Accanto alle firme dei consiglieri di minoranza, però, manca la più autorevole, quella dell’ex sindaco e candidato alla carica di primo cittadino alle ultime elezioni, Bruno Di Masci, politico con un passato importante in quanto ex presidente della Provincia nella seconda metà degli anni Ottanta e poi consigliere regionale.
«Non mi sembra opportuno questo manifesto, in questo momento», afferma Di Masci che da tempo sta strizzando l’occhio al sindaco svolgendo un’opposizione priva di quel mordente che ha sempre caratterizzato la condotta politica del professore. E i suoi compagni di minoranza lo sottolineano in modo netto.
«Non condivido assolutamente la scelta di Di Masci di non firmare il manifesto», dichiara Balassone, con sorpresa e amarezza. «Forse pensa ad altri obiettivi da conseguire».

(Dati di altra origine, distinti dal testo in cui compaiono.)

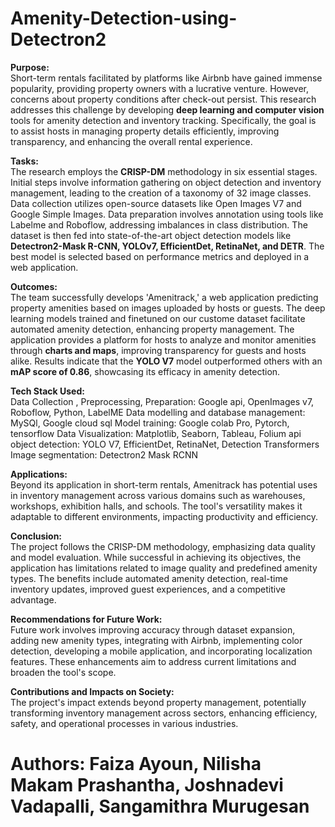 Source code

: # Amenity-Detection-using-Detectron2
**Purpose:** <br>
Short-term rentals facilitated by platforms like Airbnb have gained immense popularity, providing property owners with a lucrative venture. However, concerns about property conditions after check-out persist. This research addresses this challenge by developing **deep learning and computer vision** tools for amenity detection and inventory tracking. Specifically, the goal is to assist hosts in managing property details efficiently, improving transparency, and enhancing the overall rental experience.

**Tasks:** <br>
The research employs the **CRISP-DM** methodology in six essential stages. Initial steps involve information gathering on object detection and inventory management, leading to the creation of a taxonomy of 32 image classes. Data collection utilizes open-source datasets like Open Images V7 and Google Simple Images. Data preparation involves annotation using tools like Labelme and Roboflow, addressing imbalances in class distribution. The dataset is then fed into state-of-the-art object detection models like **Detectron2-Mask R-CNN, YOLOv7, EfficientDet, RetinaNet, and DETR**. The best model is selected based on performance metrics and deployed in a web application.

**Outcomes:** <br>
The team successfully develops 'Amenitrack,' a web application predicting property amenities based on images uploaded by hosts or guests. The deep learning models trained and finetuned on our custome dataset facilitate automated amenity detection, enhancing property management. The application provides a platform for hosts to analyze and monitor amenities through **charts and maps**, improving transparency for guests and hosts alike. Results indicate that the **YOLO V7** model outperformed others with an **mAP score of 0.86**, showcasing its efficacy in amenity detection.

**Tech Stack Used:** <br>
Data Collection , Preprocessing, Preparation: Google api, OpenImages v7, Roboflow, Python, LabelME
Data modelling and database management: MySQl, Google cloud sql
Model training: Google colab Pro, Pytorch, tensorflow
Data Visualization: Matplotlib, Seaborn, Tableau, Folium api
object detection: YOLO V7, EfficientDet, RetinaNet, Detection Transformers
Image segmentation: Detectron2 Mask RCNN

**Applications:** <br>
Beyond its application in short-term rentals, Amenitrack has potential uses in inventory management across various domains such as warehouses, workshops, exhibition halls, and schools. The tool's versatility makes it adaptable to different environments, impacting productivity and efficiency.

**Conclusion:** <br>
The project follows the CRISP-DM methodology, emphasizing data quality and model evaluation. While successful in achieving its objectives, the application has limitations related to image quality and predefined amenity types. The benefits include automated amenity detection, real-time inventory updates, improved guest experiences, and a competitive advantage.

**Recommendations for Future Work:** <br>
Future work involves improving accuracy through dataset expansion, adding new amenity types, integrating with Airbnb, implementing color detection, developing a mobile application, and incorporating localization features. These enhancements aim to address current limitations and broaden the tool's scope.

**Contributions and Impacts on Society:** <br>
The project's impact extends beyond property management, potentially transforming inventory management across sectors, enhancing efficiency, safety, and operational processes in various industries.


# Authors: Faiza Ayoun, Nilisha Makam Prashantha, Joshnadevi Vadapalli, Sangamithra Murugesan




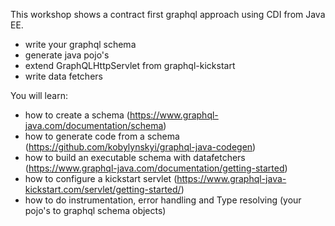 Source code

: This workshop shows a contract first graphql approach using CDI from Java EE.

- write your graphql schema
- generate java pojo's
- extend GraphQLHttpServlet from graphql-kickstart
- write data fetchers

You will learn:

- how to create a schema (https://www.graphql-java.com/documentation/schema)
- how to generate code from a schema (https://github.com/kobylynskyi/graphql-java-codegen)
- how to build an executable schema with datafetchers (https://www.graphql-java.com/documentation/getting-started)
- how to configure a kickstart servlet (https://www.graphql-java-kickstart.com/servlet/getting-started/)
- how to do instrumentation, error handling and Type resolving (your pojo's to graphql schema objects) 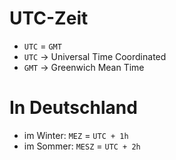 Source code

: # UTC-Zeit

* `UTC` = `GMT`
* `UTC` &rarr; Universal Time Coordinated
* `GMT` &rarr; Greenwich Mean Time

# In Deutschland

* im Winter: `MEZ` = `UTC + 1h`
* im Sommer: `MESZ` = `UTC + 2h` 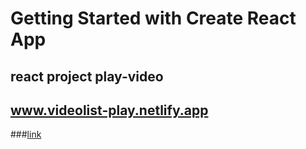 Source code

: # Getting Started with Create React App

## react project play-video

## www.videolist-play.netlify.app
###[link](https://videolist-play.netlify.app/) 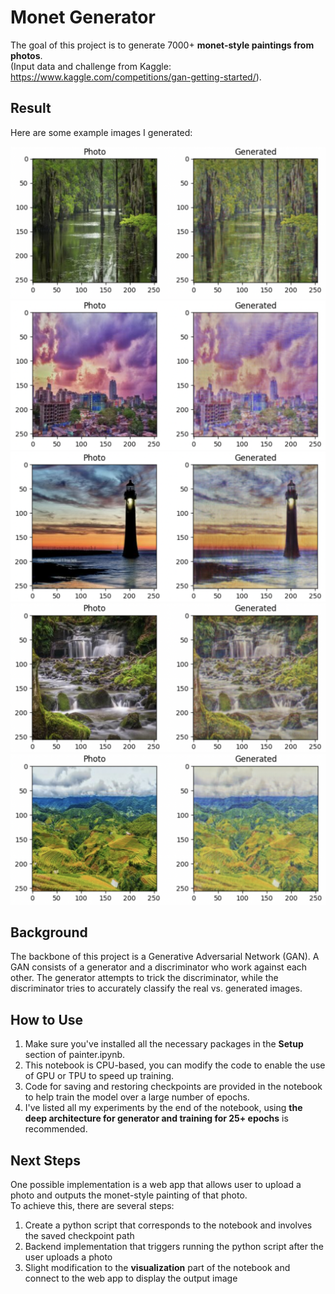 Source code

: # Monet Generator

The goal of this project is to generate 7000+ **monet-style paintings from photos**. <br />
(Input data and challenge from Kaggle: https://www.kaggle.com/competitions/gan-getting-started/). <br />

## Result

Here are some example images I generated:

![example1](./examples/1.png)
![example2](./examples/2.png)
![example3](./examples/3.png)
![example4](./examples/4.png)
![example5](./examples/5.png)

## Background

The backbone of this project is a Generative Adversarial Network (GAN). A GAN consists of a generator and a discriminator who work against each other. The generator attempts to trick the discriminator, while the discriminator tries to accurately classify the real vs. generated images.

## How to Use

1. Make sure you've installed all the necessary packages in the **Setup** section of painter.ipynb. 
2. This notebook is CPU-based, you can modify the code to enable the use of GPU or TPU to speed up training.
3. Code for saving and restoring checkpoints are provided in the notebook to help train the model over a large number of epochs.
4. I've listed all my experiments by the end of the notebook, using **the deep architecture for generator and training for 25+ epochs** is recommended.

## Next Steps

One possible implementation is a web app that allows user to upload a photo and outputs the monet-style painting of that photo. <br />
To achieve this, there are several steps:
1. Create a python script that corresponds to the notebook and involves the saved checkpoint path
2. Backend implementation that triggers running the python script after the user uploads a photo
3. Slight modification to the **visualization** part of the notebook and connect to the web app to display the output image



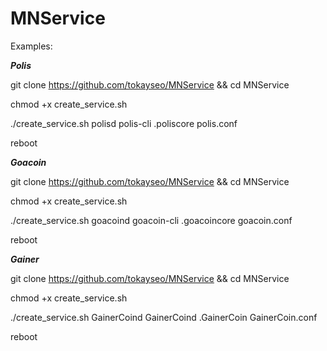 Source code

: # MNService

Examples:

***Polis***

git clone https://github.com/tokayseo/MNService && cd MNService

chmod +x create_service.sh

./create_service.sh polisd polis-cli .poliscore polis.conf

reboot



***Goacoin***

git clone https://github.com/tokayseo/MNService && cd MNService

chmod +x create_service.sh

./create_service.sh goacoind goacoin-cli .goacoincore goacoin.conf

reboot



***Gainer***

git clone https://github.com/tokayseo/MNService && cd MNService

chmod +x create_service.sh

./create_service.sh GainerCoind GainerCoind .GainerCoin GainerCoin.conf

reboot
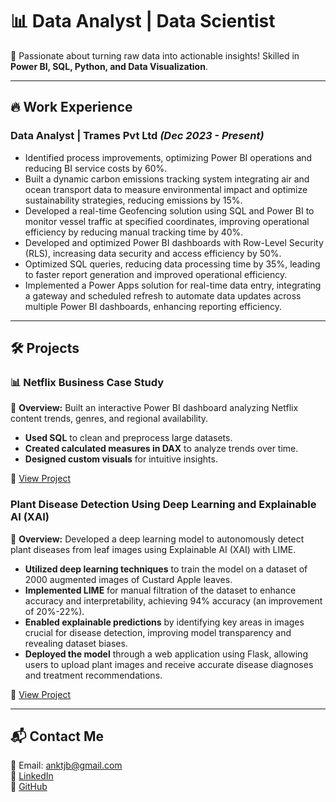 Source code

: # 📊 Data Analyst | Data Scientist

🚀 Passionate about turning raw data into actionable insights! Skilled in **Power BI, SQL, Python, and Data Visualization**.

---

## 🔥 Work Experience

### **Data Analyst  | Trames Pvt Ltd** _(Dec 2023 - Present)_
- Identified process improvements, optimizing Power BI operations and reducing BI service costs by 60%.  
- Built a dynamic carbon emissions tracking system integrating air and ocean transport data to measure environmental impact and optimize sustainability strategies, reducing emissions by 15%.
- Developed a real-time Geofencing solution using SQL and Power BI to monitor vessel traffic at specified coordinates, improving operational efficiency by reducing manual tracking time by 40%.
- Developed and optimized Power BI dashboards with Row-Level Security (RLS), increasing data security and access efficiency by 50%.  
- Optimized SQL queries, reducing data processing time by 35%, leading to faster report generation and improved operational efficiency.  
- Implemented a Power Apps solution for real-time data entry, integrating a gateway and scheduled refresh to automate data updates across multiple Power BI dashboards, enhancing reporting efficiency.

---

## 🛠️ Projects

### 📊 Netflix Business Case Study 
📌 **Overview:** Built an interactive Power BI dashboard analyzing Netflix content trends, genres, and regional availability.
- **Used SQL** to clean and preprocess large datasets.
- **Created calculated measures in DAX** to analyze trends over time.
- **Designed custom visuals** for intuitive insights.

🔗 [View Project]([https://github.com/yourgithub/netflix-dashboard](https://github.com/ANIKET010pixel/Netflix-Business-Case-Study))

### Plant Disease Detection Using Deep Learning and Explainable AI (XAI)
📌 **Overview:** Developed a deep learning model to autonomously detect plant diseases from leaf images using Explainable AI (XAI) with LIME.
- **Utilized deep learning techniques** to train the model on a dataset of 2000 augmented images of Custard Apple leaves.
- **Implemented LIME** for manual filtration of the dataset to enhance accuracy and interpretability, achieving 94% accuracy (an improvement of 20%-22%).
- **Enabled explainable predictions** by identifying key areas in images crucial for disease detection, improving model transparency and revealing dataset biases.
- **Deployed the model** through a web application using Flask, allowing users to upload plant images and receive accurate disease diagnoses and treatment recommendations.

🔗 [View Project](https://github.com/ANIKET010pixel/Enhanced-Plant-Disease-Detection-using-Explainable-AI-Technique-)

---

## 📬 Contact Me
📧 Email: anktjb@gmail.com  
💼 [LinkedIn](https://www.linkedin.com/in/aniket-lokhande-9b1482219/)  
📂 [GitHub]([https://github.com/yourgithub](https://github.com/ANIKET010pixel/))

La voce, ricorrente già da qualche tempo, è che Di Masci avrebbe già sottoscritto accordi per un allargamento della maggioranza, appena dopo l’esito dei ballottaggi di domenica.
C’è, comunque, la replica del sindaco Casini.
«In questa città», afferma la Casini, «non si riesce ad andare avanti perché tutti si divertono a fare gara allo sfascio. La situazione è molto difficile e per creare cambiamenti importanti ci vuole tempo. Io con i miei assessori ci stiamo impegnando molto per cambiamenti radicali, in un momento decisivo per la città».
«Le cose le stiamo affrontando e i bilanci», aggiunge il primo cittadino, «si fanno alla fine del mandato amministrativo che dura cinque anni e non uno. In questi mesi dovuto far fronte a numerosi imprevisti ed emergenze sia dentro che fuori dal Comune di Sulmona che ci hanno impedito di fare di più».
«Ma, ripeto»,conclude la Casini, «che i bilanci non si fanno dopo un anno ma tra quattro anni e solo allora io e i cittadini tireremo le somme».